The Future of Baseball in Utah


Madelyn Foulger

(Design by Madelyn Foulger | The Daily Utah Chronicle)

By Abbey Thomas, Sports Editor


Older than the state itself, the University of Utah baseball team has played thousands of matches since its inception in 1892. The team was welcomed into the Pac-12 conference in early 2012, and it wasn’t long before the Utes began to develop as an integrated part of the Salt Lake City community.

Since 1996, the Utes have called Smith’s Ballpark home, the stadium where the team claimed their first and only Pac-12 championship at the end of the 2016 season. The Ballpark, nestled on the corner of 1300 South and 77 West, has been a staple of downtown Salt Lake for nearly 30 years, also serving as the home of the Minor League’s Salt Lake Bees. But talk of new construction and the desire to revamp the Ballpark neighborhood has compelled the U and local officials to unveil extravagant plans regarding the future of the sport, both locally and nationally. 

As the Bees began to inch closer to the end of their lease at the Ballpark, which is slated for 2024, the fate of the stadium became a topic of discussion in the community. The City Council proposed expanding the Ballpark’s facilities, including adding new entertainment areas that could bring more social events and liveliness to the bleak neighborhood. The plan was part of a larger outline to help spruce up the area, which has seen a bit of a decline over the last several years. The council’s ambitious ideas are only feasible if the team accepts a new contract. However, another offer from the Larry H. Miller company will likely shut the idea down completely.

The offer, arguably more ambitious than the first, entails construction of an entirely new compound and abandoning Smith’s Ballpark altogether. The LHM company, current owner of the Bees and the Ballpark, purchased over 1,000 acres of land in Daybreak with the intention of building a brand new stadium. The new build would serve as home base for the Bees, with hopes of upgrading to house a new Major League expansion team in the future. Full details surrounding the development will be released later this year, but the group expects the construction to be complete in time for the 2025 season.

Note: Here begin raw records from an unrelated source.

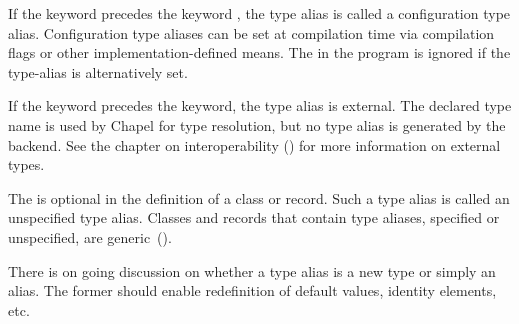 If the keyword  precedes the keyword , the
type alias is called a configuration type alias.  Configuration type
aliases can be set at compilation time via compilation flags or other
implementation-defined means.  The  in the
program is ignored if the type-alias is alternatively set.

If the keyword  precedes the  keyword, the type alias is
external.  The declared type name is used by Chapel for type resolution, but no
type alias is generated by the backend.  See the chapter on interoperability
() for more information on external types.

The  is optional in the definition of a class or
record.  Such a type alias is called an unspecified type
alias. Classes and records that contain type aliases, specified or
unspecified, are generic~().

\begin{openissue}
There is on going discussion on whether a type alias is a new
type or simply an alias.  The former should enable redefinition of
default values, identity elements, etc.
\end{openissue}
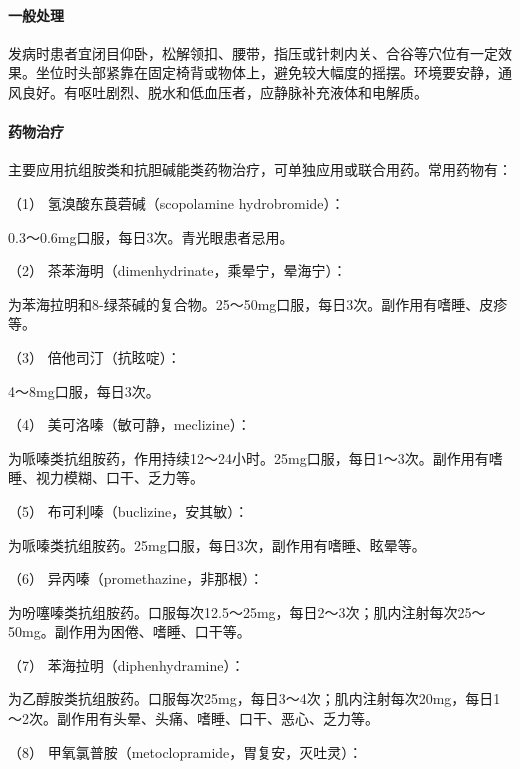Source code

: \paragraph{一般处理}

发病时患者宜闭目仰卧，松解领扣、腰带，指压或针刺内关、合谷等穴位有一定效果。坐位时头部紧靠在固定椅背或物体上，避免较大幅度的摇摆。环境要安静，通风良好。有呕吐剧烈、脱水和低血压者，应静脉补充液体和电解质。

\paragraph{药物治疗}

主要应用抗组胺类和抗胆碱能类药物治疗，可单独应用或联合用药。常用药物有：

\hypertarget{text00356.htmlux5cux23CHP15-2-3-2-1}{}
（1） 氢溴酸东莨菪碱（scopolamine hydrobromide）：

0.3～0.6mg口服，每日3次。青光眼患者忌用。

\hypertarget{text00356.htmlux5cux23CHP15-2-3-2-2}{}
（2） 茶苯海明（dimenhydrinate，乘晕宁，晕海宁）：

为苯海拉明和8-绿茶碱的复合物。25～50mg口服，每日3次。副作用有嗜睡、皮疹等。

\hypertarget{text00356.htmlux5cux23CHP15-2-3-2-3}{}
（3） 倍他司汀（抗眩啶）：

4～8mg口服，每日3次。

\hypertarget{text00356.htmlux5cux23CHP15-2-3-2-4}{}
（4） 美可洛嗪（敏可静，meclizine）：

为哌嗪类抗组胺药，作用持续12～24小时。25mg口服，每日1～3次。副作用有嗜睡、视力模糊、口干、乏力等。

\hypertarget{text00356.htmlux5cux23CHP15-2-3-2-5}{}
（5） 布可利嗪（buclizine，安其敏）：

为哌嗪类抗组胺药。25mg口服，每日3次，副作用有嗜睡、眩晕等。

\hypertarget{text00356.htmlux5cux23CHP15-2-3-2-6}{}
（6） 异丙嗪（promethazine，非那根）：

为吩噻嗪类抗组胺药。口服每次12.5～25mg，每日2～3次；肌内注射每次25～50mg。副作用为困倦、嗜睡、口干等。

\hypertarget{text00356.htmlux5cux23CHP15-2-3-2-7}{}
（7） 苯海拉明（diphenhydramine）：

为乙醇胺类抗组胺药。口服每次25mg，每日3～4次；肌内注射每次20mg，每日1～2次。副作用有头晕、头痛、嗜睡、口干、恶心、乏力等。

\hypertarget{text00356.htmlux5cux23CHP15-2-3-2-8}{}
（8） 甲氧氯普胺（metoclopramide，胃复安，灭吐灵）：

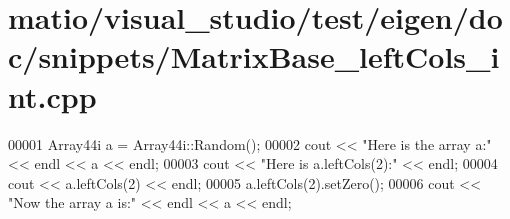 \hypertarget{matio_2visual__studio_2test_2eigen_2doc_2snippets_2_matrix_base__left_cols__int_8cpp_source}{}\section{matio/visual\+\_\+studio/test/eigen/doc/snippets/\+Matrix\+Base\+\_\+left\+Cols\+\_\+int.cpp}
\label{matio_2visual__studio_2test_2eigen_2doc_2snippets_2_matrix_base__left_cols__int_8cpp_source}

\begin{DoxyCode}
00001 Array44i a = Array44i::Random();
00002 cout << \textcolor{stringliteral}{"Here is the array a:"} << endl << a << endl;
00003 cout << \textcolor{stringliteral}{"Here is a.leftCols(2):"} << endl;
00004 cout << a.leftCols(2) << endl;
00005 a.leftCols(2).setZero();
00006 cout << \textcolor{stringliteral}{"Now the array a is:"} << endl << a << endl;
\end{DoxyCode}
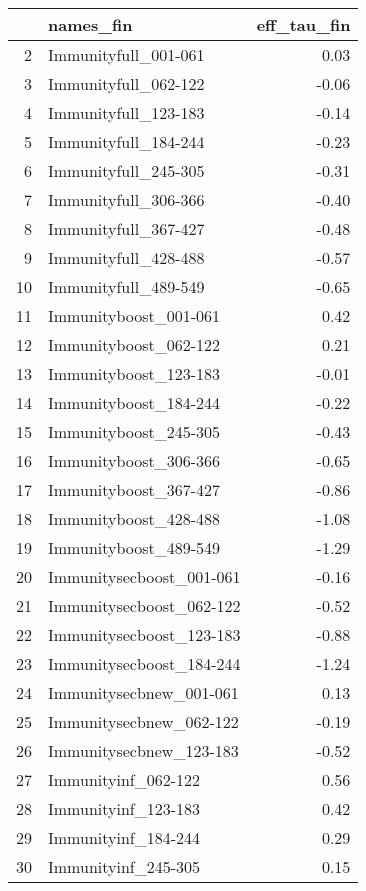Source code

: \begin{table}[ht]
\centering
\begin{tabular}{rlr}
  \hline
 & names\_fin & eff\_tau\_fin \\ 
  \hline
2 & Immunityfull\_001-061 & 0.03 \\ 
  3 & Immunityfull\_062-122 & -0.06 \\ 
  4 & Immunityfull\_123-183 & -0.14 \\ 
  5 & Immunityfull\_184-244 & -0.23 \\ 
  6 & Immunityfull\_245-305 & -0.31 \\ 
  7 & Immunityfull\_306-366 & -0.40 \\ 
  8 & Immunityfull\_367-427 & -0.48 \\ 
  9 & Immunityfull\_428-488 & -0.57 \\ 
  10 & Immunityfull\_489-549 & -0.65 \\ 
  11 & Immunityboost\_001-061 & 0.42 \\ 
  12 & Immunityboost\_062-122 & 0.21 \\ 
  13 & Immunityboost\_123-183 & -0.01 \\ 
  14 & Immunityboost\_184-244 & -0.22 \\ 
  15 & Immunityboost\_245-305 & -0.43 \\ 
  16 & Immunityboost\_306-366 & -0.65 \\ 
  17 & Immunityboost\_367-427 & -0.86 \\ 
  18 & Immunityboost\_428-488 & -1.08 \\ 
  19 & Immunityboost\_489-549 & -1.29 \\ 
  20 & Immunitysecboost\_001-061 & -0.16 \\ 
  21 & Immunitysecboost\_062-122 & -0.52 \\ 
  22 & Immunitysecboost\_123-183 & -0.88 \\ 
  23 & Immunitysecboost\_184-244 & -1.24 \\ 
  24 & Immunitysecbnew\_001-061 & 0.13 \\ 
  25 & Immunitysecbnew\_062-122 & -0.19 \\ 
  26 & Immunitysecbnew\_123-183 & -0.52 \\ 
  27 & Immunityinf\_062-122 & 0.56 \\ 
  28 & Immunityinf\_123-183 & 0.42 \\ 
  29 & Immunityinf\_184-244 & 0.29 \\ 
  30 & Immunityinf\_245-305 & 0.15 \\ 

\end{tabular}
\end{table}
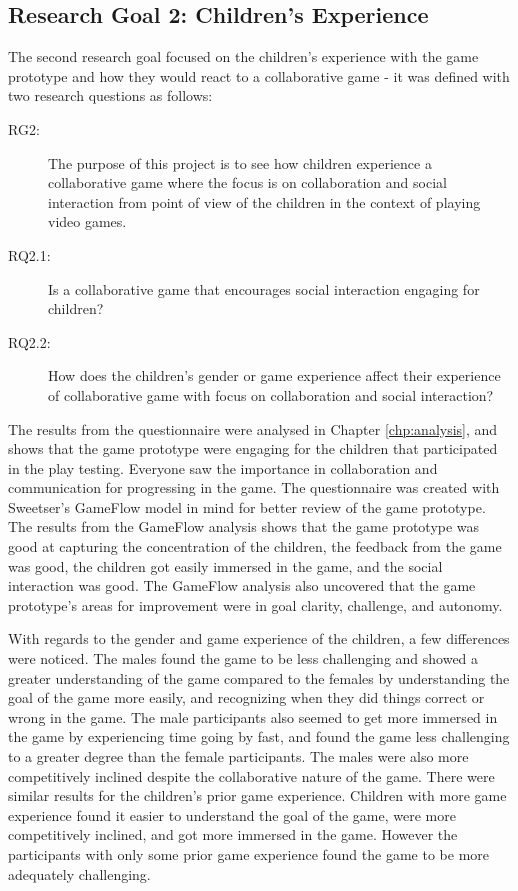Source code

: \subsection{Research Goal 2: Children's Experience}
The second research goal focused on the children's experience with the game prototype and how they would react to a collaborative game - it was defined with two research questions as follows:
\begin{description}
		\item[RG2:] The purpose of this project is to see how children experience a collaborative game where the focus is on collaboration and social interaction from point of view of the children in the context of playing video games.
		\item[RQ2.1:] Is a collaborative game that encourages social interaction engaging for children?
		\item[RQ2.2:] How does the children's gender or game experience affect their experience of collaborative game with focus on collaboration and social interaction?
\end{description}
The results from the questionnaire were analysed in Chapter \ref{chp:analysis}, and shows that the game prototype were engaging for the children that participated in the play testing. Everyone saw the importance in collaboration and communication for progressing in the game. The questionnaire was created with Sweetser's \cite{sweetser2005gameflow} GameFlow model in mind for better review of the game prototype. The results from the GameFlow analysis shows that the game prototype was good at capturing the concentration of the children, the feedback from the game was good, the children got easily immersed in the game, and the social interaction was good. The GameFlow analysis also uncovered that the game prototype's areas for improvement were in goal clarity, challenge, and autonomy.

With regards to the gender and game experience of the children, a few differences were noticed. The males found the game to be less challenging and showed a greater understanding of the game compared to the females by understanding the goal of the game more easily, and recognizing when they did things correct or wrong in the game. The male participants also seemed to get more immersed in the game by experiencing time going by fast, and found the game less challenging to a greater degree than the female participants. The males were also more competitively inclined despite the collaborative nature of the game. There were similar results for the children's prior game experience. Children with more game experience found it easier to understand the goal of the game, were more competitively inclined, and got more immersed in the game. However the participants with only some prior game experience found the game to be more adequately challenging.

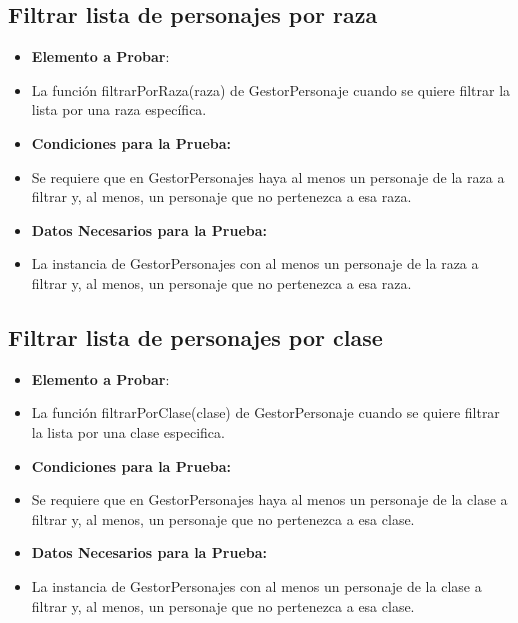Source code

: \documentclass{article}
\begin{document}
\subsection{Filtrar lista de personajes por raza}
\renewcommand{\labelitemi}{}
\begin{itemize}

\item \textbf{Elemento a Probar}: 

\item La función filtrarPorRaza(raza) de GestorPersonaje cuando se quiere filtrar la lista por una raza específica.

\item \textbf{Condiciones para la Prueba:}

\item Se requiere que en GestorPersonajes haya al menos un personaje de la raza a filtrar y, al menos, un personaje que no pertenezca a esa raza.

\item \textbf{Datos Necesarios para la Prueba:}

\item La instancia de GestorPersonajes con al menos un personaje de la raza a filtrar y, al menos, un personaje que no pertenezca a esa raza.

\end{itemize}

\subsection{Filtrar lista de personajes por clase}
\renewcommand{\labelitemi}{}
\begin{itemize}

\item \textbf{Elemento a Probar}: 

\item La función filtrarPorClase(clase) de GestorPersonaje cuando se quiere filtrar la lista por una clase especifica.

\item \textbf{Condiciones para la Prueba:}

\item Se requiere que en GestorPersonajes haya al menos un personaje de la clase a filtrar y, al menos, un personaje que no pertenezca a esa clase.

\item \textbf{Datos Necesarios para la Prueba:}

\item La instancia de GestorPersonajes con al menos un personaje de la clase a filtrar y, al menos, un personaje que no pertenezca a esa clase.

\end{itemize}
\end{document}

Now, what does this have to do with the Utes? After the news of these developments broke, and with the fate of the Ballpark up in the air, it became a possibility that the Utes may need to find a new home themselves. With the Bees leaving, the stadium would be much too large for what the U needed to house their program. But it was soon revealed, however, that the U was already at work drawing up their own plans.

In April of this year, the U went public with plans to construct their own baseball stadium to provide the Utes with a permanent stronghold. Supposedly having been under development for nearly a decade, the proposed stadium would replace the current baseball practice field, which is currently situated on Guardsman Way, across from Rowland Hall. The projected $35 million facility would provide a venue capable of housing over 1,200 fans, complete with everything from concessions to locker rooms. The Utes would be able to call the stadium their own and personalize it with adequate branding and logos, something that was painfully restricted at Smith’s Ballpark.

Although some fans were pleased with the anticipated move, others were concerned for the traffic and disruption that the larger scale construction could bring. According to the U, the original plans for the new stadium were actually scaled back from what was initially outlined, after considering the potential impacts it could have on the surrounding neighborhood.

“We look forward to working with our neighborhood partners to construct the best facility for our program,” Director of Athletics Mark Harlan announced via @theU. “… Providing a turf baseball field in Salt Lake City, intended for joint usage with the community, will be a tremendous asset that benefits all levels of baseball in Salt Lake City.”

The proposal was given contingency approval from the U’s Board of Trustees. 

“I’d like to thank the Trustees for their approval to move forward with this important project to support our baseball program with a stadium on our campus,” Harlan said in a press release. “We have incredible engagement from donors, and we are actively working to reach our fundraising goals.”

We’re seeing the end of an era with all these changes coming to the Utah baseball scene and Salt Lake City. However, a bright and shiny one will soon be ushered in, offering both the Utes and the Salt Lake Bees a fresh start and chance to grow their identities in their own home stadiums.